## TASK STATEMENT
Report back every line in the data that includes the string "features".

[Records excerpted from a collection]
|---|

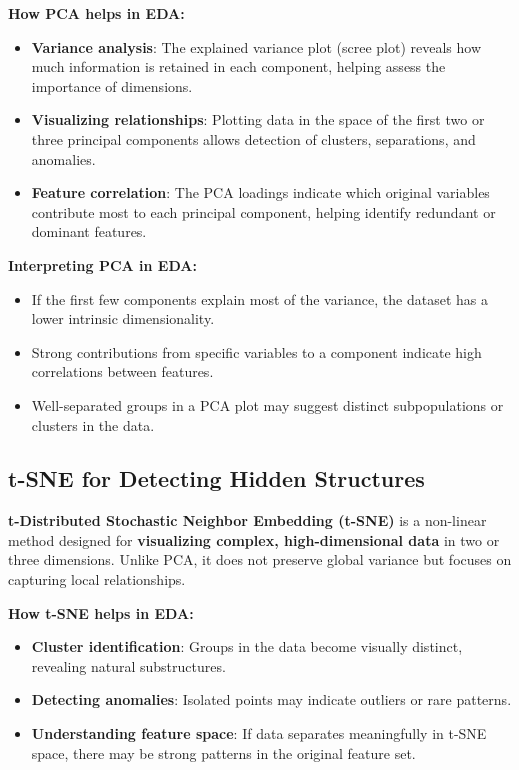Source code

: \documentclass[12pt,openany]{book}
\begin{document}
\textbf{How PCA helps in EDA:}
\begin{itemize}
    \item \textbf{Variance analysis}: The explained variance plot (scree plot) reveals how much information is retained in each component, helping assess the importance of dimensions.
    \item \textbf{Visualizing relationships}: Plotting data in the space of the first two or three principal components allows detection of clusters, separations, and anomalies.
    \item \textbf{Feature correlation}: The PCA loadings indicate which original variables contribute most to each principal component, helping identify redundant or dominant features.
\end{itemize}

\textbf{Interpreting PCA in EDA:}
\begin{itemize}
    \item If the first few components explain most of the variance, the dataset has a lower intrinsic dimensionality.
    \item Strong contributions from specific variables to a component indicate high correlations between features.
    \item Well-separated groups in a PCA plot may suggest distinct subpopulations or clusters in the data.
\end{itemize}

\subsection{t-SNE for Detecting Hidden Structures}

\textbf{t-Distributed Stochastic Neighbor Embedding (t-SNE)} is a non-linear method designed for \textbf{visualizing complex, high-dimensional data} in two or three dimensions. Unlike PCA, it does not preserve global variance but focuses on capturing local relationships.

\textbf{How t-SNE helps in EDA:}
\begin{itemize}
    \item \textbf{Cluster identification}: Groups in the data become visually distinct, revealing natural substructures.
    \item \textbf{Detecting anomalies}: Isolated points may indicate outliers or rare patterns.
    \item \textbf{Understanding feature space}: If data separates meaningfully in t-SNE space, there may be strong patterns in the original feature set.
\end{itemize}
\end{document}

|---|

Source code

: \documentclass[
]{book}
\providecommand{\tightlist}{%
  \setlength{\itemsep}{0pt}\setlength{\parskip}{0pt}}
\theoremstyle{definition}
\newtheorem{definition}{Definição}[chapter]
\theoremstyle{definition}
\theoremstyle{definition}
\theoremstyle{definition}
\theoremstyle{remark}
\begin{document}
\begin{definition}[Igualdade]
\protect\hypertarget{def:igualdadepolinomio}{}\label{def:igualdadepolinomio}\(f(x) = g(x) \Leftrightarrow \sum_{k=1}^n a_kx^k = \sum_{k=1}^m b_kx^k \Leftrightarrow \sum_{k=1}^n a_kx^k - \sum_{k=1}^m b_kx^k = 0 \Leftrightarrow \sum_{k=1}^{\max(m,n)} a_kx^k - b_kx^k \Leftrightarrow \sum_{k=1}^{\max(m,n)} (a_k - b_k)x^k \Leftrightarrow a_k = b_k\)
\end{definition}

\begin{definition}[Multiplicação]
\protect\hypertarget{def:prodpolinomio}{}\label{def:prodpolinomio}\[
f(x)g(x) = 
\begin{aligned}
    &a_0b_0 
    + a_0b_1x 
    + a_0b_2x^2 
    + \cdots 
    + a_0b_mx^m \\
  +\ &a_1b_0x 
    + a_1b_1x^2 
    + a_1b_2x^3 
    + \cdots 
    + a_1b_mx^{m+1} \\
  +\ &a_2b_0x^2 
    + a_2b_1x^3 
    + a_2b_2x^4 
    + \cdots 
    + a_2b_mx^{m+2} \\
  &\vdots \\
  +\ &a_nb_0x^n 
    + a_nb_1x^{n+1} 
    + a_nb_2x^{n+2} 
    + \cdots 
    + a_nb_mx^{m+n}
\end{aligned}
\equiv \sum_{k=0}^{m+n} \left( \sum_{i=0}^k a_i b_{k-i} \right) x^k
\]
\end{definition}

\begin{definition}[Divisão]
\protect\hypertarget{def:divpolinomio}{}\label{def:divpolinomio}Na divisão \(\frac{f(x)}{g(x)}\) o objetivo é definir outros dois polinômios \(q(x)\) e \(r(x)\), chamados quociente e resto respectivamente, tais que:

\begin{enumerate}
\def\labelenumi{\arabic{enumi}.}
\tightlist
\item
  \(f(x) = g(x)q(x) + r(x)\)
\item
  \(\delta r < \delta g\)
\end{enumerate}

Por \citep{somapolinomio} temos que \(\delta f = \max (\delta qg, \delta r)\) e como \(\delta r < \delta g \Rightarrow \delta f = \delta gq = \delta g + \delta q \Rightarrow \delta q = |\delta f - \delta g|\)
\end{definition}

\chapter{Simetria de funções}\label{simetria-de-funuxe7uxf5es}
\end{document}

|---|

## ANSWER TO THIS PROBLEM
    \item \textbf{Feature correlation}: The PCA loadings indicate which original variables contribute most to each principal component, helping identify redundant or dominant features.
    \item Strong contributions from specific variables to a component indicate high correlations between features.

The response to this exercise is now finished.